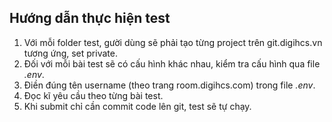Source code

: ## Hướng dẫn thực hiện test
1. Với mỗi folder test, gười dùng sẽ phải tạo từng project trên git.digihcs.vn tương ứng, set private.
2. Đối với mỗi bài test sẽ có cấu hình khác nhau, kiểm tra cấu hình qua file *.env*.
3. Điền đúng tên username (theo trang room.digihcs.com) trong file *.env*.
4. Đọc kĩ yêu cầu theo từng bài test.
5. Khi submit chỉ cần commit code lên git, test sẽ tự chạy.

----

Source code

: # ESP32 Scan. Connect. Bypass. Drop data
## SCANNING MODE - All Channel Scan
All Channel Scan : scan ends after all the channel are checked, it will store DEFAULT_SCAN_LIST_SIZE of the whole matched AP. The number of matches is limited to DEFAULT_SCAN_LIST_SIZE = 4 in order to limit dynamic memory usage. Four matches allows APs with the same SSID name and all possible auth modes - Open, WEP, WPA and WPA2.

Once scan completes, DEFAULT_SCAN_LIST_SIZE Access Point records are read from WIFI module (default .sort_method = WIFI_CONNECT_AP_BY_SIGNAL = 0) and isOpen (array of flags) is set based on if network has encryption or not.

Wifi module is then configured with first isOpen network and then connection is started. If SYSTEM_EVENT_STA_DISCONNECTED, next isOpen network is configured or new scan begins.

----

What is being asked:
Could you repeat exactly the lines above from the line with "All Channel Scan : scan" up to and including the line with "Once scan completes, DEFAULT_SCAN_LIST_SIZE", and only those?

Written response:
All Channel Scan : scan ends after all the channel are checked, it will store DEFAULT_SCAN_LIST_SIZE of the whole matched AP. The number of matches is limited to DEFAULT_SCAN_LIST_SIZE = 4 in order to limit dynamic memory usage. Four matches allows APs with the same SSID name and all possible auth modes - Open, WEP, WPA and WPA2.

Once scan completes, DEFAULT_SCAN_LIST_SIZE Access Point records are read from WIFI module (default .sort_method = WIFI_CONNECT_AP_BY_SIGNAL = 0) and isOpen (array of flags) is set based on if network has encryption or not.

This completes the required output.